La responsabilité d'un fournisseur de services de communication électronique envers son client est une responsabilité de plein droit. Il ne peut se dégager de sa responsabilité que s'il prouve que les problèmes résultent soit du client, soit du fait d'un tiers, imprévisible et insurmontable, soit d'un cas de force majeure, ainsi qu'il résulte de l'article 15, I de la loi dite "LCEN" (Loi 2004-575 du 21 juin 2004 pour la confiance dans l’économie numérique).

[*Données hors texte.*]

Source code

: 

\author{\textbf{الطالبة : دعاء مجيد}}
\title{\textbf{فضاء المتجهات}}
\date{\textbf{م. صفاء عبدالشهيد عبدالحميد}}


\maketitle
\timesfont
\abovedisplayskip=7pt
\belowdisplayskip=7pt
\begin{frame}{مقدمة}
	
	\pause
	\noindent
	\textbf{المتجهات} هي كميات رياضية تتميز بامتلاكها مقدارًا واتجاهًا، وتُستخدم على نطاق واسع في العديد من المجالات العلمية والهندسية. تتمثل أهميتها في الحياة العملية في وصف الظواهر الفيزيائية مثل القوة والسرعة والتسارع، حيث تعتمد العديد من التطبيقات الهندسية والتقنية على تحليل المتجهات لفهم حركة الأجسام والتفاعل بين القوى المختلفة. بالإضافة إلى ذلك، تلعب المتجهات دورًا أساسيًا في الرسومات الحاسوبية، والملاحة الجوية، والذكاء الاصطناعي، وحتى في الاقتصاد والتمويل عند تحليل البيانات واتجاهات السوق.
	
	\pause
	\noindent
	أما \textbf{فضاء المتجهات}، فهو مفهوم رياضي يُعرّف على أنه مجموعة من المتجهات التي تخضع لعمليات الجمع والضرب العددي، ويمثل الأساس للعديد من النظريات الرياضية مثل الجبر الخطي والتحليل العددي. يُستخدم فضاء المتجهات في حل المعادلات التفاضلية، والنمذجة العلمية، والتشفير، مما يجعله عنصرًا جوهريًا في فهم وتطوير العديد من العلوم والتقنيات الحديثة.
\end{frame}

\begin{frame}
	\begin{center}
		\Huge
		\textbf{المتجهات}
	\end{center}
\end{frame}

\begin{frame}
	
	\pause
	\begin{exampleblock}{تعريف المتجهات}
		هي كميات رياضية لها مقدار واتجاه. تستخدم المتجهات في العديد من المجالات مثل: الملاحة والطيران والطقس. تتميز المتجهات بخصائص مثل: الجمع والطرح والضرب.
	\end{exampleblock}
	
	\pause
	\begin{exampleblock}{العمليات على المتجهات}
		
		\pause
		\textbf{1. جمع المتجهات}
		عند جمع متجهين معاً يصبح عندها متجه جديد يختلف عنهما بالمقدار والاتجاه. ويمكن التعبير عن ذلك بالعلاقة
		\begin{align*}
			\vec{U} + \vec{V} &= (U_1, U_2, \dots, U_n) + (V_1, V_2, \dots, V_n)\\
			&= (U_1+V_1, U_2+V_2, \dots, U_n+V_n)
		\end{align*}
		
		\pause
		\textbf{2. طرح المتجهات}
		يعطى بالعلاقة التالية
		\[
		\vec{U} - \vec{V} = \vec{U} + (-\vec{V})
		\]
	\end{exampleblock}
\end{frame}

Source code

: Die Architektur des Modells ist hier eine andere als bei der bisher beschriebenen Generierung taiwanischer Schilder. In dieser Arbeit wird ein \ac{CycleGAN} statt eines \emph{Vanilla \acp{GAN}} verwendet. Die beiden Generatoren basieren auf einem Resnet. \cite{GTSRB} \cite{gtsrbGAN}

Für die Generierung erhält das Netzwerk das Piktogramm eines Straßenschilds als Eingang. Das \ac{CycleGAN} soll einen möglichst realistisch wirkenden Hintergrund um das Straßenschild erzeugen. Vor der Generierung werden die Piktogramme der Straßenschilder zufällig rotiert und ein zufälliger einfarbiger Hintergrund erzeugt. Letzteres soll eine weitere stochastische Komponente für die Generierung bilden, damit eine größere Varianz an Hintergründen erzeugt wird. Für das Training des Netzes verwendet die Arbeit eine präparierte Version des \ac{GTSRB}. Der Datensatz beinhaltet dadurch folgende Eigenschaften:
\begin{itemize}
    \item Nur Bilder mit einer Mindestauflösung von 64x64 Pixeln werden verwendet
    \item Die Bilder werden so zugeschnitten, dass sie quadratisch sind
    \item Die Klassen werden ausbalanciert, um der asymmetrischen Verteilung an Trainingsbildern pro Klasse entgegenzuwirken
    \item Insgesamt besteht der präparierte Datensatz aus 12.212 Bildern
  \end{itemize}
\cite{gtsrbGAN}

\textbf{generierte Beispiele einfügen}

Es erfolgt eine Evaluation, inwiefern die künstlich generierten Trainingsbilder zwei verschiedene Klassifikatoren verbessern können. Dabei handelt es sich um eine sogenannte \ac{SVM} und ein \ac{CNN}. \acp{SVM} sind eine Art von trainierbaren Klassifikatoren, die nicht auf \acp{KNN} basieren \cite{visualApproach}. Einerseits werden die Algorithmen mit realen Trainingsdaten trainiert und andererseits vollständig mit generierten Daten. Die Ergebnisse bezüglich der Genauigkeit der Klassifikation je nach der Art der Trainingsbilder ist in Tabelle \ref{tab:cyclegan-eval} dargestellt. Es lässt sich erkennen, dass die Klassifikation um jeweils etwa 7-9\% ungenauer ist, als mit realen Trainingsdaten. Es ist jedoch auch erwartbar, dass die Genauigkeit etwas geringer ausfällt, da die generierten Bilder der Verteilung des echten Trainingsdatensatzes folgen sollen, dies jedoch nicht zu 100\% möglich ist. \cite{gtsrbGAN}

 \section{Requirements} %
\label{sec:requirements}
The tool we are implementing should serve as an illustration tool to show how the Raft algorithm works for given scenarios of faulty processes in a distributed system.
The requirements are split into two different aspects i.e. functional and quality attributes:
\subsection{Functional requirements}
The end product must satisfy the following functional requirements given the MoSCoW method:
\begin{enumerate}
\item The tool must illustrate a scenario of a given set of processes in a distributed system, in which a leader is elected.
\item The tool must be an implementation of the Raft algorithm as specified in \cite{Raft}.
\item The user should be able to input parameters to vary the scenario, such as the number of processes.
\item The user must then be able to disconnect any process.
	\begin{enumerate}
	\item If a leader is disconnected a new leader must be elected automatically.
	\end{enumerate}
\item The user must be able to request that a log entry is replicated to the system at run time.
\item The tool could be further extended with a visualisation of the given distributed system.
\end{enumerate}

Par deux arrêts du 13 mars 2024, la première chambre civile de la Cour de cassation clarifie la portée de cette disposition et de son caractère d'ordre public. Dans les espèces qui lui étaient soumises, la Cour retient ainsi que l'opérateur de communications électroniques ne peut limiter sa responsabilité dans l'exécution de ses prestations.
Elle considère qu'une clause stipulant que l'opérateur n'est astreint qu'à une obligation de moyens est réputée non écrite, car contrevenant aux dispositions impératives de l'article 15 de la loi "LCEN". En clair, cet article astreint les opérateurs à une obligation de résultat, qu'ils ne peuvent restreindre par une clause diminuant l'intensité de leur obligation, incluant les clauses limitatives ou élusives de responsabilité.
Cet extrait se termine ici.